◆ **INPUT RECORDS**:

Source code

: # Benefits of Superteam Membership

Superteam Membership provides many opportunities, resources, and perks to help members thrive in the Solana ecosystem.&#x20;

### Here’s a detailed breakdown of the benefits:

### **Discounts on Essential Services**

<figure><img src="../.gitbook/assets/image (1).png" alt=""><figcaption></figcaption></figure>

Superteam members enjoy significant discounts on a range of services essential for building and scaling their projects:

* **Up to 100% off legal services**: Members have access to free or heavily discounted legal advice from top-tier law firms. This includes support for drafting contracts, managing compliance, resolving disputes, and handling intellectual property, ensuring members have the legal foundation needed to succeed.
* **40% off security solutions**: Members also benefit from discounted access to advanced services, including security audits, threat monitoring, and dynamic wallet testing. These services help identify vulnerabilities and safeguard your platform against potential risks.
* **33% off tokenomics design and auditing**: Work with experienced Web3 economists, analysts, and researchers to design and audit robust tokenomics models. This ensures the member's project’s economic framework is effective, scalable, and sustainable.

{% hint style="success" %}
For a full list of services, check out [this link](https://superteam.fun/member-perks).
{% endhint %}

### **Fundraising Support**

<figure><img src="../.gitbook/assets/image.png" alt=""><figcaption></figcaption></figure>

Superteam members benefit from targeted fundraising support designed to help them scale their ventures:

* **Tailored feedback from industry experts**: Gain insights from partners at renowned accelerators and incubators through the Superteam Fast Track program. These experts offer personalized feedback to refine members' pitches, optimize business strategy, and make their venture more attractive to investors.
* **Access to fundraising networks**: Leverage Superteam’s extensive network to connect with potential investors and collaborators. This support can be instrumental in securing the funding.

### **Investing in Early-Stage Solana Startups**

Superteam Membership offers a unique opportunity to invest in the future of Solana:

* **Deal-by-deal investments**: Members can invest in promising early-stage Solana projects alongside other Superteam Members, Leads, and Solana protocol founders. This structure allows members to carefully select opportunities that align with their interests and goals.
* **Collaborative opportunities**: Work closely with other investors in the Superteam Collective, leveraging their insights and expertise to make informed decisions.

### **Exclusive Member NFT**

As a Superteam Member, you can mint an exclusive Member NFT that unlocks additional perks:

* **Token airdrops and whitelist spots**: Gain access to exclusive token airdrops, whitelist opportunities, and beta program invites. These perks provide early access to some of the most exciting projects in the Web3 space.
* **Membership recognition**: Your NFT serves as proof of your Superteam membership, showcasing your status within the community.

---

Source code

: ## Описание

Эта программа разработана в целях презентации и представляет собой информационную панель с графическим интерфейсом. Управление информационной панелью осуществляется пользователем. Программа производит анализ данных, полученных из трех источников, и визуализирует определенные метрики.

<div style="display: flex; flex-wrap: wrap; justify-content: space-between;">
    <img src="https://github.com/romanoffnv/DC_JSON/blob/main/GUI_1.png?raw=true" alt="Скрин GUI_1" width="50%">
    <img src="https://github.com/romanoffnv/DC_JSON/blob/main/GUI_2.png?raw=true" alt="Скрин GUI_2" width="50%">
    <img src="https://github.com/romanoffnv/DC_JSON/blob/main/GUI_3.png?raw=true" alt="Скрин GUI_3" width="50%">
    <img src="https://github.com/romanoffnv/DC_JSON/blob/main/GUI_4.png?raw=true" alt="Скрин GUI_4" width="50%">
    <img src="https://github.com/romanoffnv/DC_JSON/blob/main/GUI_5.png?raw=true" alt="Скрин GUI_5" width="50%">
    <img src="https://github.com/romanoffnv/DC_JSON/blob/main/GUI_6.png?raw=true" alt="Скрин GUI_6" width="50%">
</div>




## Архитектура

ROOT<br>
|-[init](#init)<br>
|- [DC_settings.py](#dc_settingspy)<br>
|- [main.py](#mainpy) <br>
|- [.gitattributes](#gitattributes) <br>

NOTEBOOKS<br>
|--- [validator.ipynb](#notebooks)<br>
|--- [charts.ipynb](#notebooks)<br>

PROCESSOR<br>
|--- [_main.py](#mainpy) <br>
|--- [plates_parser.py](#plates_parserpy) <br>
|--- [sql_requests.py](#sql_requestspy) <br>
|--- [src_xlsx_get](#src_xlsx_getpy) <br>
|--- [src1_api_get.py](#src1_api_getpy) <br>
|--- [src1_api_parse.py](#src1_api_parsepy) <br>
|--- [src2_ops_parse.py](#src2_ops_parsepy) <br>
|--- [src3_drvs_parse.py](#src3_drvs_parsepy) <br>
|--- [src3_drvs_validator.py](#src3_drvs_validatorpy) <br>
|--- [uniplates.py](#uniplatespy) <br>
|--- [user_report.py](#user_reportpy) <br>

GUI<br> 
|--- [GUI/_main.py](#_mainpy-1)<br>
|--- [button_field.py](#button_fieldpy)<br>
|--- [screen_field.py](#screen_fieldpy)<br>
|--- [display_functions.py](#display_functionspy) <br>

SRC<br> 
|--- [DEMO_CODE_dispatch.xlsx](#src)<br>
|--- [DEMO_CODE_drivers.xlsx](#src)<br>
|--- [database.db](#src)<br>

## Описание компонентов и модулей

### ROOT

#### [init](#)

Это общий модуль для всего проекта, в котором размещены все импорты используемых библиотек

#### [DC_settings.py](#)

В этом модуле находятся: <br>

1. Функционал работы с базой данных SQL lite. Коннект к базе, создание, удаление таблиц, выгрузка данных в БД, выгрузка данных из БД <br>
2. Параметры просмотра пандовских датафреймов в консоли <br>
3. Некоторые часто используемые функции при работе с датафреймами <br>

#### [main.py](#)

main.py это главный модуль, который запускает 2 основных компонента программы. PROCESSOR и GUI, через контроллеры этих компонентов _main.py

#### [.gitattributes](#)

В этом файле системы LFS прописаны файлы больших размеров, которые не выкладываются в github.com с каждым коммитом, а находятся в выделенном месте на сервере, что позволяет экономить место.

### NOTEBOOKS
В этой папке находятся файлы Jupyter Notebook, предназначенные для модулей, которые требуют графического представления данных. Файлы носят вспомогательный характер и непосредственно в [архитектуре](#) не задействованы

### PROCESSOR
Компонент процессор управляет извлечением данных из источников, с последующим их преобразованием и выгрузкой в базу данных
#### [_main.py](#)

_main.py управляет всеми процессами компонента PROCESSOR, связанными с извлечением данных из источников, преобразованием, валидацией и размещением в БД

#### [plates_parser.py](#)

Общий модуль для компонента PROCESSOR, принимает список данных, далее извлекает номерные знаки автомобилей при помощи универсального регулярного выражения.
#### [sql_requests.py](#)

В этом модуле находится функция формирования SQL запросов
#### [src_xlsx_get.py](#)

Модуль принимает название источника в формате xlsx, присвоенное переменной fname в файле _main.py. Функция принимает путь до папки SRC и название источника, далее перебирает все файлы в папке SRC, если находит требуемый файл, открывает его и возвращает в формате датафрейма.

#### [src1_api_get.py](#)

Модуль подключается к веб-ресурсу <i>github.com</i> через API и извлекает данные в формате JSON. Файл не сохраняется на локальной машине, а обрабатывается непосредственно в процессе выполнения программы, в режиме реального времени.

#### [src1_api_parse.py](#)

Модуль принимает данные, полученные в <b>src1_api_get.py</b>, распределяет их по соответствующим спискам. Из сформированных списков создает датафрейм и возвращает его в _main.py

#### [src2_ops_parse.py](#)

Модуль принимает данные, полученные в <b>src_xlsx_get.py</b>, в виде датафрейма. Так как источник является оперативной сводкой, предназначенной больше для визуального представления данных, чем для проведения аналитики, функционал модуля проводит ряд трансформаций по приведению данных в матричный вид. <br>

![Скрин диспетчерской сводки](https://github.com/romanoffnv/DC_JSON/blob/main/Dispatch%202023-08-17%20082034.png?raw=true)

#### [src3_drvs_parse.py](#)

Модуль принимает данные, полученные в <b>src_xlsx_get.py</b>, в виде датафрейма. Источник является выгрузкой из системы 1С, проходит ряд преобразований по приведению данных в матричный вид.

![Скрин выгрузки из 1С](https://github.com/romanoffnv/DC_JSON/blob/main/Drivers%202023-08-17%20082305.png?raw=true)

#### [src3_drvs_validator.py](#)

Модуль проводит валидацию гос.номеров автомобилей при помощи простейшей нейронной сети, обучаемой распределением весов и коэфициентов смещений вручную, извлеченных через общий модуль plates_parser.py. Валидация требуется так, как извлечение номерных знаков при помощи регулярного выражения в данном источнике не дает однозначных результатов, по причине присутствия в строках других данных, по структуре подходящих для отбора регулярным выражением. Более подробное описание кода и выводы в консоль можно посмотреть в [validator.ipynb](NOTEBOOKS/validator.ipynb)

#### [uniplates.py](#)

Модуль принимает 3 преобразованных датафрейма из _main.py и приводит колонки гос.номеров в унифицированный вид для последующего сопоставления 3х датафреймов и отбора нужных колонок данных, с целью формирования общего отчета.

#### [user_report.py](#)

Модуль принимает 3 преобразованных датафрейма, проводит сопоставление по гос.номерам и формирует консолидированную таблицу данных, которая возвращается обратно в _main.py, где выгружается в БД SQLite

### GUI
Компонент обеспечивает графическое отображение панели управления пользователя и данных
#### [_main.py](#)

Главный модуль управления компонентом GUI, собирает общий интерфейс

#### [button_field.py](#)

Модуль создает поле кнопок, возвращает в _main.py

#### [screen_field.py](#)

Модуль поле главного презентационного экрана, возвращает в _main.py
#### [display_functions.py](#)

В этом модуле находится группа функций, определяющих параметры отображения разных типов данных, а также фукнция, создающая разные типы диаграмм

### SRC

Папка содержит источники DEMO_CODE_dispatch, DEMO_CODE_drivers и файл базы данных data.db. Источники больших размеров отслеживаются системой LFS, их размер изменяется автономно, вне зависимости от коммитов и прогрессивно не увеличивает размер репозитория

◆ **WORK INSTRUCTIONS**: A single number, please: the count of lines above that contain the string "извлечением".

◆ **ANSWER BOX**: 2